### Action item
When you retype the listing, keep every word exactly as it appears.

··· Supplied information ···

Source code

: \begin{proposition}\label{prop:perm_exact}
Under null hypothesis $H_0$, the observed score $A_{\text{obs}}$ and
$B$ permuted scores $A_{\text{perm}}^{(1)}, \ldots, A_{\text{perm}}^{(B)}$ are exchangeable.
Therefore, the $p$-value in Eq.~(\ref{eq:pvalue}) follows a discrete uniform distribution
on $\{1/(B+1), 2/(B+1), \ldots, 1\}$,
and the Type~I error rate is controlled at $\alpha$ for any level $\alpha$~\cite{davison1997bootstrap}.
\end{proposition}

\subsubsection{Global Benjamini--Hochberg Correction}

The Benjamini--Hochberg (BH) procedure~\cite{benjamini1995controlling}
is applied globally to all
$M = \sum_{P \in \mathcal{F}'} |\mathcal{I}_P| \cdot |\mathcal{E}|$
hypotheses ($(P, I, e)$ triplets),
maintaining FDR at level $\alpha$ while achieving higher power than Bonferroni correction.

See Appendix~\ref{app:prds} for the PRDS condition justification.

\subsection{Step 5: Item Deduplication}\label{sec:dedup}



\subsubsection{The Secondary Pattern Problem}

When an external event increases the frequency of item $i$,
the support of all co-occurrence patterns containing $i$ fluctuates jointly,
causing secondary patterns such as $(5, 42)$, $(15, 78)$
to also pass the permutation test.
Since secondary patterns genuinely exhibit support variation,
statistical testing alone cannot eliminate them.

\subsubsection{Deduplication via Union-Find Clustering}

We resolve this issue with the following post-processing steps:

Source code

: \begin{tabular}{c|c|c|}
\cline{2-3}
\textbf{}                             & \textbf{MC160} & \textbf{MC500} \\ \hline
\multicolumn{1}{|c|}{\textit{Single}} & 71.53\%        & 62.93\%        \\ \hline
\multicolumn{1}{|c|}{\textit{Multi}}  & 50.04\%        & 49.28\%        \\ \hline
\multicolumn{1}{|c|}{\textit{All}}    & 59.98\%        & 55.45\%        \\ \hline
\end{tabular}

···

### Answer box
Source code

: \begin{proposition}\label{prop:perm_exact}
Under null hypothesis $H_0$, the observed score $A_{\text{obs}}$ and
$B$ permuted scores $A_{\text{perm}}^{(1)}, \ldots, A_{\text{perm}}^{(B)}$ are exchangeable.
Therefore, the $p$-value in Eq.~(\ref{eq:pvalue}) follows a discrete uniform distribution
on $\{1/(B+1), 2/(B+1), \ldots, 1\}$,
and the Type~I error rate is controlled at $\alpha$ for any level $\alpha$~\cite{davison1997bootstrap}.
\end{proposition}

\subsubsection{Global Benjamini--Hochberg Correction}

The Benjamini--Hochberg (BH) procedure~\cite{benjamini1995controlling}
is applied globally to all
$M = \sum_{P \in \mathcal{F}'} |\mathcal{I}_P| \cdot |\mathcal{E}|$
hypotheses ($(P, I, e)$ triplets),
maintaining FDR at level $\alpha$ while achieving higher power than Bonferroni correction.

See Appendix~\ref{app:prds} for the PRDS condition justification.

\subsection{Step 5: Item Deduplication}\label{sec:dedup}



\subsubsection{The Secondary Pattern Problem}

When an external event increases the frequency of item $i$,
the support of all co-occurrence patterns containing $i$ fluctuates jointly,
causing secondary patterns such as $(5, 42)$, $(15, 78)$
to also pass the permutation test.
Since secondary patterns genuinely exhibit support variation,
statistical testing alone cannot eliminate them.

\subsubsection{Deduplication via Union-Find Clustering}

We resolve this issue with the following post-processing steps:

Source code

: \begin{tabular}{c|c|c|}
\cline{2-3}
\textbf{}                             & \textbf{MC160} & \textbf{MC500} \\ \hline
\multicolumn{1}{|c|}{\textit{Single}} & 71.53\%        & 62.93\%        \\ \hline
\multicolumn{1}{|c|}{\textit{Multi}}  & 50.04\%        & 49.28\%        \\ \hline
\multicolumn{1}{|c|}{\textit{All}}    & 59.98\%        & 55.45\%        \\ \hline
\end{tabular}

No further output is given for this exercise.